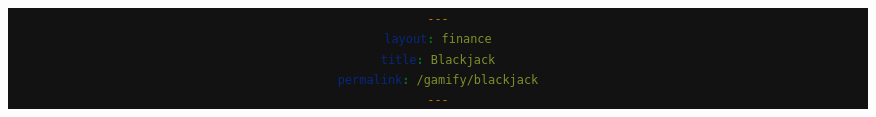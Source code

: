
 ```yaml
---
layout: finance
title: Blackjack
permalink: /gamify/blackjack
---
```


<style>
    body {
        font-family: Arial, sans-serif;
        text-align: center;
        background-color: #121212;
        color: white;
    }
    .container {
        width: 40%;
        margin: auto;
        background-color: #222;
        padding: 20px;
        border-radius: 10px;
        box-shadow: 0px 0px 10px #fff;
    }
    button {
        background-color: black;
        color: white;
        border: 1px solid white;
        padding: 10px;
        margin: 5px;
        cursor: pointer;
    }
    button:disabled {
        background-color: grey;
        cursor: not-allowed;
    }
    .error {
        color: red;
        font-weight: bold;
    }
    .card {
        display: inline-block;
        width: 50px;
        height: 75px;
        border-radius: 5px;
        border: 2px solid white;
        text-align: center;
        line-height: 75px;
        font-size: 20px;
        font-weight: bold;
        margin: 5px;
        background-color: white;
        color: black;
        position: relative;
    }
    .hearts, .diamonds {
        color: red;
    }
    .clubs, .spades {
        color: black;
    }
</style>
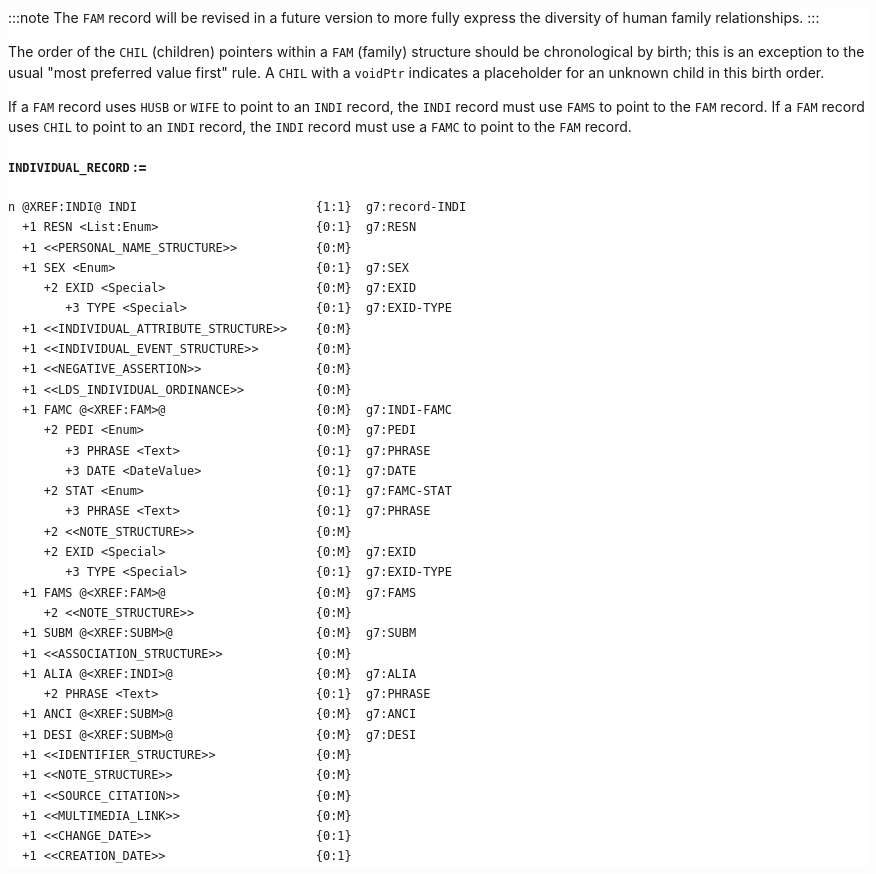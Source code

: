 :::note
The `FAM` record will be revised in a future version to more fully express the diversity of human family relationships.
:::

The order of the `CHIL` (children) pointers within a `FAM` (family) structure should be chronological by birth;
this is an exception to the usual "most preferred value first" rule.
A `CHIL` with a `voidPtr` indicates a placeholder for an unknown child in this birth order.

If a `FAM` record uses `HUSB` or `WIFE` to point to an `INDI` record,
the `INDI` record must use `FAMS` to point to the `FAM` record.
If a `FAM` record uses `CHIL` to point to an `INDI` record,
the `INDI` record must use a `FAMC` to point to the `FAM` record.



#### `INDIVIDUAL_RECORD` :=

```gedstruct
n @XREF:INDI@ INDI                         {1:1}  g7:record-INDI
  +1 RESN <List:Enum>                      {0:1}  g7:RESN
  +1 <<PERSONAL_NAME_STRUCTURE>>           {0:M}
  +1 SEX <Enum>                            {0:1}  g7:SEX
     +2 EXID <Special>                     {0:M}  g7:EXID
        +3 TYPE <Special>                  {0:1}  g7:EXID-TYPE
  +1 <<INDIVIDUAL_ATTRIBUTE_STRUCTURE>>    {0:M}
  +1 <<INDIVIDUAL_EVENT_STRUCTURE>>        {0:M}
  +1 <<NEGATIVE_ASSERTION>>                {0:M}
  +1 <<LDS_INDIVIDUAL_ORDINANCE>>          {0:M}
  +1 FAMC @<XREF:FAM>@                     {0:M}  g7:INDI-FAMC
     +2 PEDI <Enum>                        {0:M}  g7:PEDI
        +3 PHRASE <Text>                   {0:1}  g7:PHRASE
        +3 DATE <DateValue>                {0:1}  g7:DATE
     +2 STAT <Enum>                        {0:1}  g7:FAMC-STAT
        +3 PHRASE <Text>                   {0:1}  g7:PHRASE
     +2 <<NOTE_STRUCTURE>>                 {0:M}
     +2 EXID <Special>                     {0:M}  g7:EXID
        +3 TYPE <Special>                  {0:1}  g7:EXID-TYPE
  +1 FAMS @<XREF:FAM>@                     {0:M}  g7:FAMS
     +2 <<NOTE_STRUCTURE>>                 {0:M}
  +1 SUBM @<XREF:SUBM>@                    {0:M}  g7:SUBM
  +1 <<ASSOCIATION_STRUCTURE>>             {0:M}
  +1 ALIA @<XREF:INDI>@                    {0:M}  g7:ALIA
     +2 PHRASE <Text>                      {0:1}  g7:PHRASE
  +1 ANCI @<XREF:SUBM>@                    {0:M}  g7:ANCI
  +1 DESI @<XREF:SUBM>@                    {0:M}  g7:DESI
  +1 <<IDENTIFIER_STRUCTURE>>              {0:M}
  +1 <<NOTE_STRUCTURE>>                    {0:M}
  +1 <<SOURCE_CITATION>>                   {0:M}
  +1 <<MULTIMEDIA_LINK>>                   {0:M}
  +1 <<CHANGE_DATE>>                       {0:1}
  +1 <<CREATION_DATE>>                     {0:1}
```
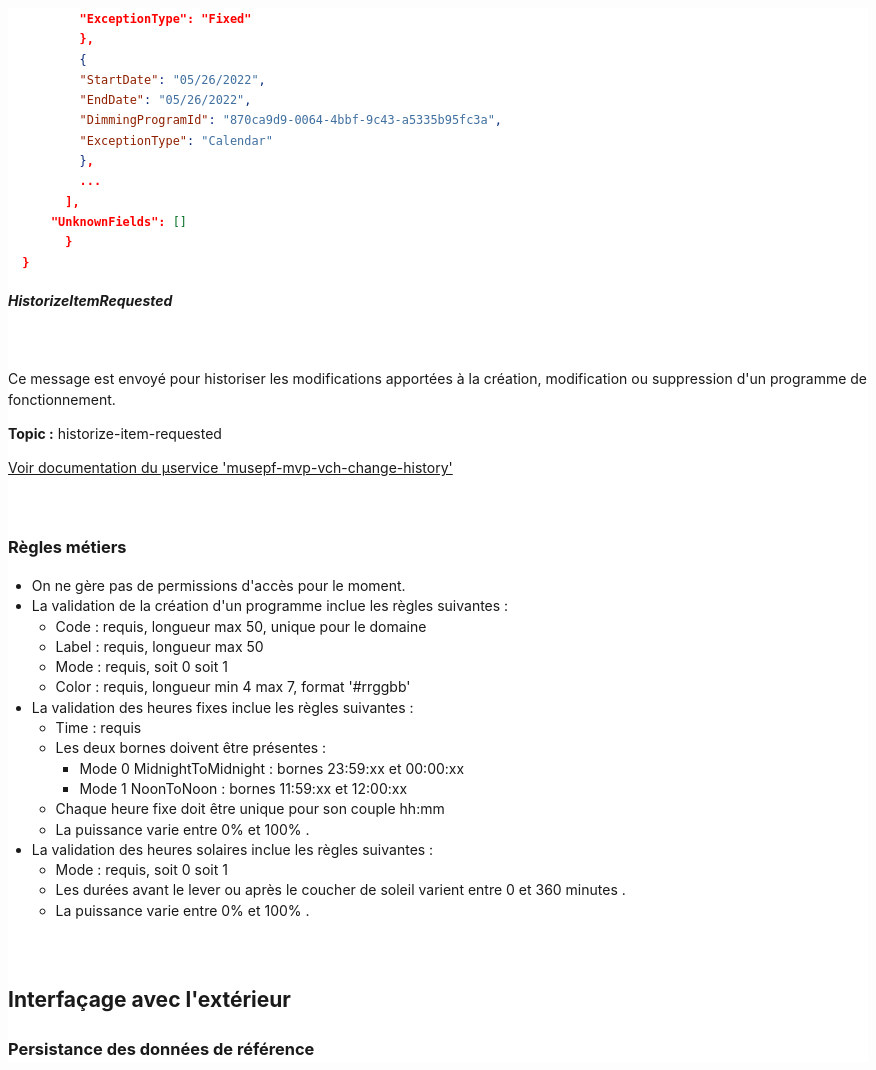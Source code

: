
```json
          "ExceptionType": "Fixed"
          },
          {
          "StartDate": "05/26/2022",
          "EndDate": "05/26/2022",
          "DimmingProgramId": "870ca9d9-0064-4bbf-9c43-a5335b95fc3a",
          "ExceptionType": "Calendar"
          },
          ...
        ],
      "UnknownFields": []
		}
  }
```

##### HistorizeItemRequested
<br/>

Ce message est envoyé pour historiser les modifications apportées à la création, modification ou suppression d'un programme de fonctionnement.

**Topic :** historize-item-requested

[Voir documentation du µservice 'musepf-mvp-vch-change-history'](https://ctgmusepf.visualstudio.com/MusePF/_git/musepf-mvp-vch-change-history?path=/Documentation/ChangeHistory.md&_a=preview)

<br/>

### Règles métiers

- On ne gère pas de permissions d'accès pour le moment.
- La validation de la création d'un programme inclue les règles suivantes :
  - Code : requis, longueur max 50, unique pour le domaine
  - Label : requis, longueur max 50
  - Mode : requis, soit 0 soit 1
  - Color : requis, longueur min 4 max 7, format '#rrggbb'
- La validation des heures fixes inclue les règles suivantes :
  - Time : requis
  - Les deux bornes doivent être présentes : 
    - Mode 0 MidnightToMidnight : bornes 23:59:xx et 00:00:xx
    - Mode 1 NoonToNoon : bornes 11:59:xx et 12:00:xx
  - Chaque heure fixe doit être unique pour son couple hh:mm
  - La puissance varie entre 0% et 100% .
- La validation des heures solaires inclue les règles suivantes :
  - Mode : requis, soit 0 soit 1
  - Les durées avant le lever ou après le coucher de soleil varient entre 0 et 360 minutes .
  - La puissance varie entre 0% et 100% .

<br/>

## Interfaçage avec l'extérieur

### Persistance des données de référence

++++++++++++++++++++

- [INSTRUCTIONS TO FOLLOW] In the entries above, find each line that includes the string "CHIL" and copy it.

- [EXERCISE RESULT]
The order of the `CHIL` (children) pointers within a `FAM` (family) structure should be chronological by birth;
A `CHIL` with a `voidPtr` indicates a placeholder for an unknown child in this birth order.
If a `FAM` record uses `CHIL` to point to an `INDI` record,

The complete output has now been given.